* **Problem description**
Would you please return the lines of the entries below starting at the line that has "Asynchronous completion handler" and ending at the line that has "Ensure all files are in the same directory.", both included, exactly as they are?

* **Dataset entries**
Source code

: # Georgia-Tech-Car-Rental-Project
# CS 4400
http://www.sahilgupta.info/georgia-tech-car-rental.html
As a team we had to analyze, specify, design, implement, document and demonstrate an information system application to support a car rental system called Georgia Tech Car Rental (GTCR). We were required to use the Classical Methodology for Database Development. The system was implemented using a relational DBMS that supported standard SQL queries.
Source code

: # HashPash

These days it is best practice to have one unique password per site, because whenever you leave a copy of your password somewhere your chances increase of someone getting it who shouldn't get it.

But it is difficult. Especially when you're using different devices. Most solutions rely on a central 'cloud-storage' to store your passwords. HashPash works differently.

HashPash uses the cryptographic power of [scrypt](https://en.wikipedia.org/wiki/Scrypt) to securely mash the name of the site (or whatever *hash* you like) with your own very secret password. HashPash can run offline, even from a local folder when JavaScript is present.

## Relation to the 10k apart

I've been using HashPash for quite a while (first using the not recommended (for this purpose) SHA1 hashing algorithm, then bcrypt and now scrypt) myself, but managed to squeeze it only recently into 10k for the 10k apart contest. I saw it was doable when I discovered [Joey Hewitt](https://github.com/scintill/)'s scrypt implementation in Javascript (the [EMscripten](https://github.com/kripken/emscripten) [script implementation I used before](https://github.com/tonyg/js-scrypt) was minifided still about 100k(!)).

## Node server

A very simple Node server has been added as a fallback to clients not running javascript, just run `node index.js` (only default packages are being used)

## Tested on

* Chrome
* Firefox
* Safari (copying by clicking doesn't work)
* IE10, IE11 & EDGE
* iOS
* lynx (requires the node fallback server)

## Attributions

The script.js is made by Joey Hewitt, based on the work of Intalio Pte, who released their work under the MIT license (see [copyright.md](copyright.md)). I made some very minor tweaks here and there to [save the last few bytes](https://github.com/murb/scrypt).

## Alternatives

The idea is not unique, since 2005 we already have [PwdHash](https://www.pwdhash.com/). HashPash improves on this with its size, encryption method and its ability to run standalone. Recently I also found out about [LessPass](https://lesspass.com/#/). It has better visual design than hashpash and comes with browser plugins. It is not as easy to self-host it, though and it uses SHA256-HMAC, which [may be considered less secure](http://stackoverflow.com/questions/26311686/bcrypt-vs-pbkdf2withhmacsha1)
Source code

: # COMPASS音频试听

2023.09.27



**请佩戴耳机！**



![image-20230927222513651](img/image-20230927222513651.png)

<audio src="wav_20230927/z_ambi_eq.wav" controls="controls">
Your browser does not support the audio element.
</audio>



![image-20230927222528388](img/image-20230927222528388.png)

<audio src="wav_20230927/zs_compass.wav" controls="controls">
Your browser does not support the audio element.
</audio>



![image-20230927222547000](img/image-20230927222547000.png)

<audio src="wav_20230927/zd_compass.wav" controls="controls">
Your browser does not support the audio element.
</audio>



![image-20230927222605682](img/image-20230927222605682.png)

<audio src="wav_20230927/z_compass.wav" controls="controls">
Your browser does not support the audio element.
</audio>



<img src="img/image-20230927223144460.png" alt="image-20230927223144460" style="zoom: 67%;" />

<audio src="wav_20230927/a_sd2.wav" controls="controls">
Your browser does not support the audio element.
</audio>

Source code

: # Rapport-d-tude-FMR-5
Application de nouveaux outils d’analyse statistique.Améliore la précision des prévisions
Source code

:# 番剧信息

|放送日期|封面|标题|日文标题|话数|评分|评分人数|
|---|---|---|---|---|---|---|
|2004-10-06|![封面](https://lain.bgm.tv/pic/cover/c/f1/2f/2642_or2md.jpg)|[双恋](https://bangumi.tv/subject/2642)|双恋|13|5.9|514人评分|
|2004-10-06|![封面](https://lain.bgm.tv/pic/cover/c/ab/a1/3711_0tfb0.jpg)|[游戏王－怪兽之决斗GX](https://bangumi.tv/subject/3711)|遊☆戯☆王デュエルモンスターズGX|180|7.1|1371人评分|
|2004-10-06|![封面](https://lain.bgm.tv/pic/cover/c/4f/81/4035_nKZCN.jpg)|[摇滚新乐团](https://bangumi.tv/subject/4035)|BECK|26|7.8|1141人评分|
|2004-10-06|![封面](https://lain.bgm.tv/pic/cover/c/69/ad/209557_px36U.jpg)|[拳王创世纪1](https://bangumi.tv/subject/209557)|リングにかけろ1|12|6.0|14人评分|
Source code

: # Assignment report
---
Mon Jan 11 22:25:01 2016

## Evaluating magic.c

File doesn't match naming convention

...

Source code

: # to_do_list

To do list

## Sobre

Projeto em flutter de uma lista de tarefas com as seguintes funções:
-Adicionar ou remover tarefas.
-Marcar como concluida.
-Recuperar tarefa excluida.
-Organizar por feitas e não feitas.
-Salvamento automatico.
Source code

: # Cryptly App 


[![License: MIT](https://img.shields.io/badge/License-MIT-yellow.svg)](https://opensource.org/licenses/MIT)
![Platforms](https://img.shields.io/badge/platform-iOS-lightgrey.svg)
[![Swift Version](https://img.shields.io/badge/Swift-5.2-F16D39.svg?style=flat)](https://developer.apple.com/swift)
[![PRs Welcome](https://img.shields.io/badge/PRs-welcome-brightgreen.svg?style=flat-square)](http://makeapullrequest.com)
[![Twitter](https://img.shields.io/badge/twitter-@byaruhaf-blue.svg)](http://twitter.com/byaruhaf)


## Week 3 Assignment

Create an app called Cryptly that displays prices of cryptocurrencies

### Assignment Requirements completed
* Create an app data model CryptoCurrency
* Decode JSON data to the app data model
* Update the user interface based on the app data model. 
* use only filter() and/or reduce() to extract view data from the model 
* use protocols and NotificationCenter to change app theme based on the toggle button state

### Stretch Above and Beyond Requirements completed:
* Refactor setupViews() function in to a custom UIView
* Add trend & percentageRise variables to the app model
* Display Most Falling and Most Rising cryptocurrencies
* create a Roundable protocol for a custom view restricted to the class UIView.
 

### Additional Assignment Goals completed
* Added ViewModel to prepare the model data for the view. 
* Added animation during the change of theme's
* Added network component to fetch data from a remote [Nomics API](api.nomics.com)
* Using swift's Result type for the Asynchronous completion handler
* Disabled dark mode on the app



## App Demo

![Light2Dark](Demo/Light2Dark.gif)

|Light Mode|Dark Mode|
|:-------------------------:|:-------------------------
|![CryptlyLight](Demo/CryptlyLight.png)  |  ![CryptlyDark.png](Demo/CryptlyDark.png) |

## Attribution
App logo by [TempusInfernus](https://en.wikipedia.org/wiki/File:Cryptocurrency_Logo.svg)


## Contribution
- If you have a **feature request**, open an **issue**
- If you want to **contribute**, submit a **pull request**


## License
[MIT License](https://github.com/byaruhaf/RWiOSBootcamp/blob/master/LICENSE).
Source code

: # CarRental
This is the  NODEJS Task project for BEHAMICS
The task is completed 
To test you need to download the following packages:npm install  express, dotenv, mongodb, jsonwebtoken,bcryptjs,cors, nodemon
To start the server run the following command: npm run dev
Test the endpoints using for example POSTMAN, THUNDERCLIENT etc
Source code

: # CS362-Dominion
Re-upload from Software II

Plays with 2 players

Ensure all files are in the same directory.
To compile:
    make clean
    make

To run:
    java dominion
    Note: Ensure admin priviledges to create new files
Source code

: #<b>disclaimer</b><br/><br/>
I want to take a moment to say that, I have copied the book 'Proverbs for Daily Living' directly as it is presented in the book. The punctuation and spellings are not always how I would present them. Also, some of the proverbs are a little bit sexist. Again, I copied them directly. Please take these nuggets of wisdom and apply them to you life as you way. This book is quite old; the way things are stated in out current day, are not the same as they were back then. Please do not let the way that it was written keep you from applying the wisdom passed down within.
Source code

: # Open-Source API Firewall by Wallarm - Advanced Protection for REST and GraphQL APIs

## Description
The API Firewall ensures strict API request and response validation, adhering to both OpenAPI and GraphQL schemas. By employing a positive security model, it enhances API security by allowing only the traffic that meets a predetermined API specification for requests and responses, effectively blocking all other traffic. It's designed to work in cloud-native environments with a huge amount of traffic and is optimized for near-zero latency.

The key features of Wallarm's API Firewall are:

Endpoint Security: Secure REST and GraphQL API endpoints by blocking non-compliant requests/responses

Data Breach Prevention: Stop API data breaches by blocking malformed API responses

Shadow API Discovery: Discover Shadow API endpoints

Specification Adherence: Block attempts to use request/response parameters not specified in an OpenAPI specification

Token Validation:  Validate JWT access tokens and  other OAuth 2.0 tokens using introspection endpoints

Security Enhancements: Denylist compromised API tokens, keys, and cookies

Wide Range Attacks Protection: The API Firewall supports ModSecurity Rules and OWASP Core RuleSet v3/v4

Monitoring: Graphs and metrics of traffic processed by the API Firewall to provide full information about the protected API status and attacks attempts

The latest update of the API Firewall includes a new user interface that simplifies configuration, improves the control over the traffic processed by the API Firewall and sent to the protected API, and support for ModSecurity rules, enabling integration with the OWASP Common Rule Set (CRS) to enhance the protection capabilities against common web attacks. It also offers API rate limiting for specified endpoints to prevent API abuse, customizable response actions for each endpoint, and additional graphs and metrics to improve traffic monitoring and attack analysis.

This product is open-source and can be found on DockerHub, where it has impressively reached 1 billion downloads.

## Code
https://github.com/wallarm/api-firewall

---

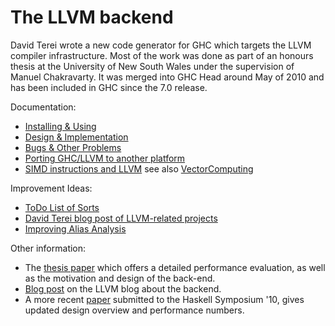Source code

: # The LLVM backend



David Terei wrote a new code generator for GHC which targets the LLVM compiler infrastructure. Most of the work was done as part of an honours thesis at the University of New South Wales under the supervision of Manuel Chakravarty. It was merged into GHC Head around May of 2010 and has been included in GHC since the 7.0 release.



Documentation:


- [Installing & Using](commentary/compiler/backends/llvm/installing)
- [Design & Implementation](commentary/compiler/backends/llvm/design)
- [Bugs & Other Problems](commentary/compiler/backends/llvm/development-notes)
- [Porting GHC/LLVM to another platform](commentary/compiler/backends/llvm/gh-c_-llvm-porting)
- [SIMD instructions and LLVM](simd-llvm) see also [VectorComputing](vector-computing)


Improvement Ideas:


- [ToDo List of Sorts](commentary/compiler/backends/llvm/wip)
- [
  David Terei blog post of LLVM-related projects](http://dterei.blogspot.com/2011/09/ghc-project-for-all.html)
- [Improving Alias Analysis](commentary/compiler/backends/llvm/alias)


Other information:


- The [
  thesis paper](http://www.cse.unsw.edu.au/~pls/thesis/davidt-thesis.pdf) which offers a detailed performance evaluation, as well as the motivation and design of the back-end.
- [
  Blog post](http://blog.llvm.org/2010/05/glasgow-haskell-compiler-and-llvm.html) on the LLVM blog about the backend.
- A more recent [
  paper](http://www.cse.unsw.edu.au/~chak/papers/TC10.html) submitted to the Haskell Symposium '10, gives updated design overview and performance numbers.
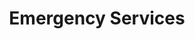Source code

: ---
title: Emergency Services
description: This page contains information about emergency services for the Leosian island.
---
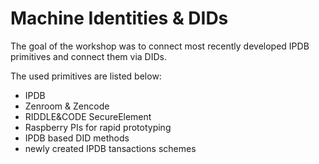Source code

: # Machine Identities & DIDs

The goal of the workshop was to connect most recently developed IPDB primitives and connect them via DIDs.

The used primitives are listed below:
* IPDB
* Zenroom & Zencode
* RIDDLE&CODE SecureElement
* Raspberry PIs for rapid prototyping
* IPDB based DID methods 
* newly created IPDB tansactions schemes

* **Solution for this problem**
* Using swift's Result type for the Asynchronous completion handler
* Disabled dark mode on the app



## App Demo

![Light2Dark](Demo/Light2Dark.gif)

|Light Mode|Dark Mode|
|:-------------------------:|:-------------------------
|![CryptlyLight](Demo/CryptlyLight.png)  |  ![CryptlyDark.png](Demo/CryptlyDark.png) |

## Attribution
App logo by [TempusInfernus](https://en.wikipedia.org/wiki/File:Cryptocurrency_Logo.svg)


## Contribution
- If you have a **feature request**, open an **issue**
- If you want to **contribute**, submit a **pull request**


## License
[MIT License](https://github.com/byaruhaf/RWiOSBootcamp/blob/master/LICENSE).
Source code

: # CarRental
This is the  NODEJS Task project for BEHAMICS
The task is completed 
To test you need to download the following packages:npm install  express, dotenv, mongodb, jsonwebtoken,bcryptjs,cors, nodemon
To start the server run the following command: npm run dev
Test the endpoints using for example POSTMAN, THUNDERCLIENT etc
Source code

: # CS362-Dominion
Re-upload from Software II

Plays with 2 players

Ensure all files are in the same directory.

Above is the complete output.